WHAT IS BEING ASKED -
Among the entries below, extract exactly the lines that run from the one with "- **3. Deploy" through the one with "I created an", both ends included.

INPUT -
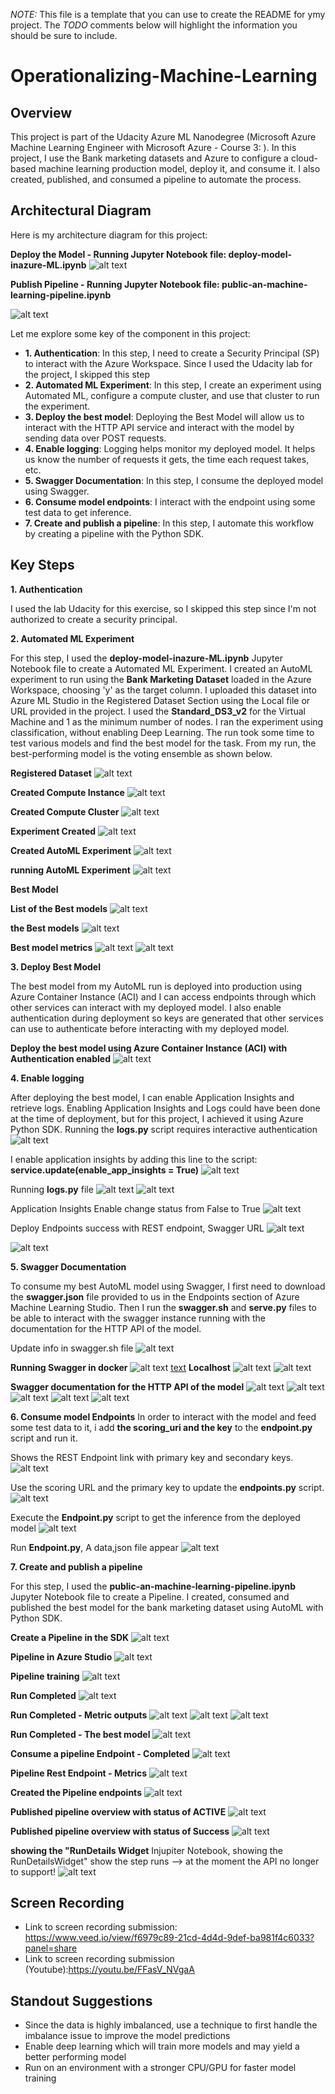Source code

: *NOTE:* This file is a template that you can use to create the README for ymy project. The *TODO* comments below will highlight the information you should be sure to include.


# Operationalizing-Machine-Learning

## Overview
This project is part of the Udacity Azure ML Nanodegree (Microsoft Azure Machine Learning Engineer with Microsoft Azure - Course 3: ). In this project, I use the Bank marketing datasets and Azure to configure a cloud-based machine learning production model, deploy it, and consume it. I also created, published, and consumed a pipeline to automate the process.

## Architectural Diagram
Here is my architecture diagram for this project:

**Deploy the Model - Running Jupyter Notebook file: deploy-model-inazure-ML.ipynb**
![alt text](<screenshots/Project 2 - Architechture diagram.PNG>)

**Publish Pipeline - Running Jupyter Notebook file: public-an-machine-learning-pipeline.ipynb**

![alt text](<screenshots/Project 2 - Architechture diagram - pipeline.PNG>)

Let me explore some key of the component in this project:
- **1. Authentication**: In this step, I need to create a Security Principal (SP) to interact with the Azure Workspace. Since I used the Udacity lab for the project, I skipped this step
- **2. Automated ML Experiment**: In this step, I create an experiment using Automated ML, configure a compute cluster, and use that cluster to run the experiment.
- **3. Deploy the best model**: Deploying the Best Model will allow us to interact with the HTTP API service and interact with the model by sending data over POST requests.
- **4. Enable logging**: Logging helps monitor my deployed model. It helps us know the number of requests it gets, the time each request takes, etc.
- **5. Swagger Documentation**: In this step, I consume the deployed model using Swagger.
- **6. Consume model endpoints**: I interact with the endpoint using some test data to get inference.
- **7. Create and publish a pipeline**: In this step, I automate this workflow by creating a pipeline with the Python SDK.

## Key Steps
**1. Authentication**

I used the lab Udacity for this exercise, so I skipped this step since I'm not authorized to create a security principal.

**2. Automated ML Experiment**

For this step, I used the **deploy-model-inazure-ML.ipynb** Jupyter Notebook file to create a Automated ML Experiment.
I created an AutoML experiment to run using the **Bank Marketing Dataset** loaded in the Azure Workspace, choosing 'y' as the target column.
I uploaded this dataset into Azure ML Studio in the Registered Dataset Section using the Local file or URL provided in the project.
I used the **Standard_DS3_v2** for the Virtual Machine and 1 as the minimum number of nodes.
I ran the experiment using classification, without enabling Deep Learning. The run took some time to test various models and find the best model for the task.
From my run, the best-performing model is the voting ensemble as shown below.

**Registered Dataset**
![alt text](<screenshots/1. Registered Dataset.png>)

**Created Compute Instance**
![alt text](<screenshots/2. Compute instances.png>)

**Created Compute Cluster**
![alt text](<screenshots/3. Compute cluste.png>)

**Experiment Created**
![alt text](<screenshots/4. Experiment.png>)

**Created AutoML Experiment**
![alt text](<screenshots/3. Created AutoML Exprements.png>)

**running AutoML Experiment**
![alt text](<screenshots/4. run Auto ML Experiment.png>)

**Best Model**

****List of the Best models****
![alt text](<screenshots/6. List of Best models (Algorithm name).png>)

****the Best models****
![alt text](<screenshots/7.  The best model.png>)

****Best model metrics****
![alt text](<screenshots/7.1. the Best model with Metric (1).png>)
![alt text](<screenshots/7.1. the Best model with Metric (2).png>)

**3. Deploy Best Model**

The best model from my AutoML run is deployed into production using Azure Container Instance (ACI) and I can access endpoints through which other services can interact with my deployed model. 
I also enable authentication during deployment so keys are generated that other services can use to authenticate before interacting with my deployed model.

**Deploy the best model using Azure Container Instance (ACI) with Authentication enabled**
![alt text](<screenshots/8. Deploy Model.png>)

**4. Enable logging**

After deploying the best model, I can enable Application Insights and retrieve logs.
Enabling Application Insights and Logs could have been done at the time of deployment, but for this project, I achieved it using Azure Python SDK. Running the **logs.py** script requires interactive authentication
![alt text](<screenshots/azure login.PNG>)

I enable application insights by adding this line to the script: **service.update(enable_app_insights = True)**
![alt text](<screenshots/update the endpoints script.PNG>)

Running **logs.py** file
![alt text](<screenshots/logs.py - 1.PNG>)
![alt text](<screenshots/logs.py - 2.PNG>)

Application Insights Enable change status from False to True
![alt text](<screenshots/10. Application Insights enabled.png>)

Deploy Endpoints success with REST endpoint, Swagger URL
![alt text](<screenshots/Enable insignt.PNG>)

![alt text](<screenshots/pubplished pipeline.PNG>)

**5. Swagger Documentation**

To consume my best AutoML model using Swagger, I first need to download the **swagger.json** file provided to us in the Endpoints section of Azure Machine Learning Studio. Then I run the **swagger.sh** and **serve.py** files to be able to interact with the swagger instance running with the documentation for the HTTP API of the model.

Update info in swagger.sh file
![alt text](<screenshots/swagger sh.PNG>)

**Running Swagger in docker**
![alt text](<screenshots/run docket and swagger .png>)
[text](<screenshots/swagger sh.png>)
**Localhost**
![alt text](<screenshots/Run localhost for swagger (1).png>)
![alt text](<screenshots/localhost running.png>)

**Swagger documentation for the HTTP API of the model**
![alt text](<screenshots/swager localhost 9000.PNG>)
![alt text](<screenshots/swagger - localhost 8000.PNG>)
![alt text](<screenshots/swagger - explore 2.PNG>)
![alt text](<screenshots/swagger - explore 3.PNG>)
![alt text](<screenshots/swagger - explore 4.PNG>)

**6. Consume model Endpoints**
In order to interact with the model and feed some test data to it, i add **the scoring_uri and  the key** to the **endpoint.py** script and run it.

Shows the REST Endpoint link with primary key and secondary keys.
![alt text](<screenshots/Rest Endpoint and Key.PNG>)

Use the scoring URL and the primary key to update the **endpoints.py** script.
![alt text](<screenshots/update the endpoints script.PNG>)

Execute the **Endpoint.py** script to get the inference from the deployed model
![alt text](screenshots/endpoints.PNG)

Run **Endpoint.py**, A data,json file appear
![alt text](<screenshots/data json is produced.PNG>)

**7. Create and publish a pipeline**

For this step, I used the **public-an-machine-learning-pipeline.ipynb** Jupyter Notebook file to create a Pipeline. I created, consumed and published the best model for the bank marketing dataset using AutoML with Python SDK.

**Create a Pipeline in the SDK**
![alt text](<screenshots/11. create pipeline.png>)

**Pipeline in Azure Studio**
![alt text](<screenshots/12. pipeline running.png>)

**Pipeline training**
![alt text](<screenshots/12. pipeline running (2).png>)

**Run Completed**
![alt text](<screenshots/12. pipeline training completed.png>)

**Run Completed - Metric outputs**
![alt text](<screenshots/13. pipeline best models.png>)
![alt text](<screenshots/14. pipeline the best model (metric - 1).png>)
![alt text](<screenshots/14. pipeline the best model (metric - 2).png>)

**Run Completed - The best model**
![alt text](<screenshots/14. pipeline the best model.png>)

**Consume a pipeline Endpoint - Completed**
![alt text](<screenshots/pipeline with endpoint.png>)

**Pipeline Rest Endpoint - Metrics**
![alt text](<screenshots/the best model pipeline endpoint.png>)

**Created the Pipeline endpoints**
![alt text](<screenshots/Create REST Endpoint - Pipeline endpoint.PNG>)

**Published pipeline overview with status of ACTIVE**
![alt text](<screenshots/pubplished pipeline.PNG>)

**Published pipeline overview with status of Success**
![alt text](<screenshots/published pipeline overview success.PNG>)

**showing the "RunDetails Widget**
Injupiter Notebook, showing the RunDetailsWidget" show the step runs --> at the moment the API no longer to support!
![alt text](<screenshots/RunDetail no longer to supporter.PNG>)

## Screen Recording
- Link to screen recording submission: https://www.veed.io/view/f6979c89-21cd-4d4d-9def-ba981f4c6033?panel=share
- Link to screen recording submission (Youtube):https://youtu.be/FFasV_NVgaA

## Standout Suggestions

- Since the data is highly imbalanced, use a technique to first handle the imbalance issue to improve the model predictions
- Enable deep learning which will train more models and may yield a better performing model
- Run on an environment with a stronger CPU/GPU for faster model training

TASK ANSWER -
- **3. Deploy the best model**: Deploying the Best Model will allow us to interact with the HTTP API service and interact with the model by sending data over POST requests.
- **4. Enable logging**: Logging helps monitor my deployed model. It helps us know the number of requests it gets, the time each request takes, etc.
- **5. Swagger Documentation**: In this step, I consume the deployed model using Swagger.
- **6. Consume model endpoints**: I interact with the endpoint using some test data to get inference.
- **7. Create and publish a pipeline**: In this step, I automate this workflow by creating a pipeline with the Python SDK.

## Key Steps
**1. Authentication**

I used the lab Udacity for this exercise, so I skipped this step since I'm not authorized to create a security principal.

**2. Automated ML Experiment**

For this step, I used the **deploy-model-inazure-ML.ipynb** Jupyter Notebook file to create a Automated ML Experiment.
I created an AutoML experiment to run using the **Bank Marketing Dataset** loaded in the Azure Workspace, choosing 'y' as the target column.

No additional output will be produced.